I bet it was a pretty hard blow. I'm sorry. I remember when my therapist told me that my ex wife was abusive and never respected me and that I would be crazy if I tried to fix things with her. I thought therapist didn't take sides... .

I cried like a baby for hours and wandered in the streets not able to do anything or to decide where to go. One part of me was relieved that I wasn't making things up, that the abuse was real. But some other part didn't want it to be real and wanted a possibility that things were fixable. The T told me: you could still love her forever, a lot, but just know you can't live with her.

There is still, as you said, a part that says "this person doesn't know her/him like I do". But then, our level of confusion during these times, it doesn't let us think straight and use that information we know. So you have to take what you know, what people who love you say, what people far from the action think, what a professional says... .And try to make sense of all. And you are doing it in your weakest moment, so it's nothing easy.

Do you think he knows how much he is making you suffer? Do you think that responsibility might push him away further? Do you feel pressured to make a decision? Is it posible to decide to accept it is over but that you would give him another chance in the future, in your terms?
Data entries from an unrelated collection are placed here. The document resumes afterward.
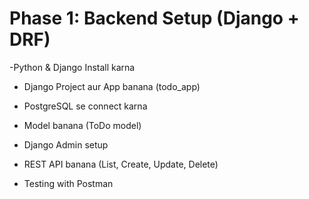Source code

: # Phase 1: Backend Setup (Django + DRF)

-Python & Django Install karna

- Django Project aur App banana (todo_app)

- PostgreSQL se connect karna

- Model banana (ToDo model)

- Django Admin setup

- REST API banana (List, Create, Update, Delete)

- Testing with Postman
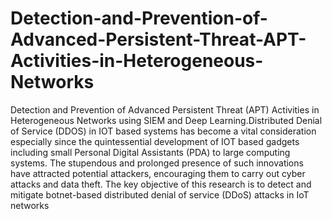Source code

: # Detection-and-Prevention-of-Advanced-Persistent-Threat-APT-Activities-in-Heterogeneous-Networks
Detection and Prevention of Advanced Persistent Threat (APT) Activities in Heterogeneous Networks using SIEM and Deep Learning.Distributed Denial of Service (DDOS) in IOT based systems has become a vital consideration especially since the quintessential development of IOT based gadgets including small Personal Digital Assistants (PDA) to large computing systems. The stupendous and prolonged presence of such innovations have attracted potential attackers, encouraging them to carry out cyber attacks and data theft. The key objective of this research is to detect and mitigate botnet-based distributed denial of service (DDoS) attacks in IoT networks
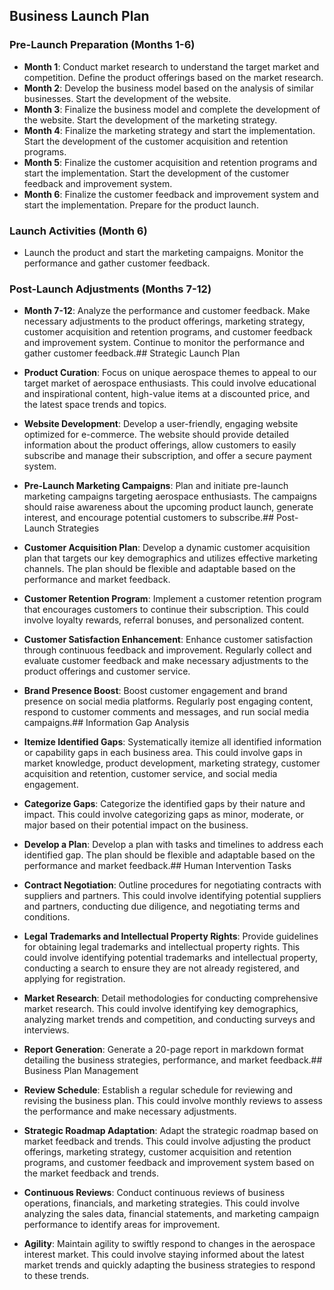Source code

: ## Business Launch Plan

### Pre-Launch Preparation (Months 1-6)

- **Month 1**: Conduct market research to understand the target market and competition. Define the product offerings based on the market research.
- **Month 2**: Develop the business model based on the analysis of similar businesses. Start the development of the website.
- **Month 3**: Finalize the business model and complete the development of the website. Start the development of the marketing strategy.
- **Month 4**: Finalize the marketing strategy and start the implementation. Start the development of the customer acquisition and retention programs.
- **Month 5**: Finalize the customer acquisition and retention programs and start the implementation. Start the development of the customer feedback and improvement system.
- **Month 6**: Finalize the customer feedback and improvement system and start the implementation. Prepare for the product launch.

### Launch Activities (Month 6)

- Launch the product and start the marketing campaigns. Monitor the performance and gather customer feedback.

### Post-Launch Adjustments (Months 7-12)

- **Month 7-12**: Analyze the performance and customer feedback. Make necessary adjustments to the product offerings, marketing strategy, customer acquisition and retention programs, and customer feedback and improvement system. Continue to monitor the performance and gather customer feedback.## Strategic Launch Plan

- **Product Curation**: Focus on unique aerospace themes to appeal to our target market of aerospace enthusiasts. This could involve educational and inspirational content, high-value items at a discounted price, and the latest space trends and topics.
- **Website Development**: Develop a user-friendly, engaging website optimized for e-commerce. The website should provide detailed information about the product offerings, allow customers to easily subscribe and manage their subscription, and offer a secure payment system.
- **Pre-Launch Marketing Campaigns**: Plan and initiate pre-launch marketing campaigns targeting aerospace enthusiasts. The campaigns should raise awareness about the upcoming product launch, generate interest, and encourage potential customers to subscribe.## Post-Launch Strategies

- **Customer Acquisition Plan**: Develop a dynamic customer acquisition plan that targets our key demographics and utilizes effective marketing channels. The plan should be flexible and adaptable based on the performance and market feedback.
- **Customer Retention Program**: Implement a customer retention program that encourages customers to continue their subscription. This could involve loyalty rewards, referral bonuses, and personalized content.
- **Customer Satisfaction Enhancement**: Enhance customer satisfaction through continuous feedback and improvement. Regularly collect and evaluate customer feedback and make necessary adjustments to the product offerings and customer service.
- **Brand Presence Boost**: Boost customer engagement and brand presence on social media platforms. Regularly post engaging content, respond to customer comments and messages, and run social media campaigns.## Information Gap Analysis

- **Itemize Identified Gaps**: Systematically itemize all identified information or capability gaps in each business area. This could involve gaps in market knowledge, product development, marketing strategy, customer acquisition and retention, customer service, and social media engagement.
- **Categorize Gaps**: Categorize the identified gaps by their nature and impact. This could involve categorizing gaps as minor, moderate, or major based on their potential impact on the business.
- **Develop a Plan**: Develop a plan with tasks and timelines to address each identified gap. The plan should be flexible and adaptable based on the performance and market feedback.## Human Intervention Tasks

- **Contract Negotiation**: Outline procedures for negotiating contracts with suppliers and partners. This could involve identifying potential suppliers and partners, conducting due diligence, and negotiating terms and conditions.
- **Legal Trademarks and Intellectual Property Rights**: Provide guidelines for obtaining legal trademarks and intellectual property rights. This could involve identifying potential trademarks and intellectual property, conducting a search to ensure they are not already registered, and applying for registration.
- **Market Research**: Detail methodologies for conducting comprehensive market research. This could involve identifying key demographics, analyzing market trends and competition, and conducting surveys and interviews.
- **Report Generation**: Generate a 20-page report in markdown format detailing the business strategies, performance, and market feedback.## Business Plan Management

- **Review Schedule**: Establish a regular schedule for reviewing and revising the business plan. This could involve monthly reviews to assess the performance and make necessary adjustments.
- **Strategic Roadmap Adaptation**: Adapt the strategic roadmap based on market feedback and trends. This could involve adjusting the product offerings, marketing strategy, customer acquisition and retention programs, and customer feedback and improvement system based on the market feedback and trends.
- **Continuous Reviews**: Conduct continuous reviews of business operations, financials, and marketing strategies. This could involve analyzing the sales data, financial statements, and marketing campaign performance to identify areas for improvement.
- **Agility**: Maintain agility to swiftly respond to changes in the aerospace interest market. This could involve staying informed about the latest market trends and quickly adapting the business strategies to respond to these trends.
If you can work on yourself and go on with your life, first it will be very hard, and you won't believe you could be motivated to be happy again. But life does go on, and one day you realize you are not a crying mess anymore. Along the way you can realize you don't need him, or even anybody, or you can meet someone... .The worse that can happen is that you go back to feeling like you do now. If during this he begs you to take him back, you'll be able to think about it from a new position of strength, not neediness, not custom or attachment. You need to find yourself again as an individual, not half a couple, and then decide as an individual what you do want.

I was with my ex 16 years, all my adult life. She had been my first and only girlfriend. So of course I thought it would be forever, and I couldn't picture my life without her. 4 years later I still feel lost some days, and wonder "what did I do?" I used to make sense of life as half of a team. Now I think about it as a new life. A different one. Things were kind of predictable before, and I could have lived that 40 more years, but I've been given the chance to live another life in my time. I lived that one, and now I'm living another life. I can't compare the two lives, all I know for sure is that I know myself better.

If you are meant to be together, it will happen even if you try to focus on yourself for a while. That's what I can say to you. I hope it makes sense.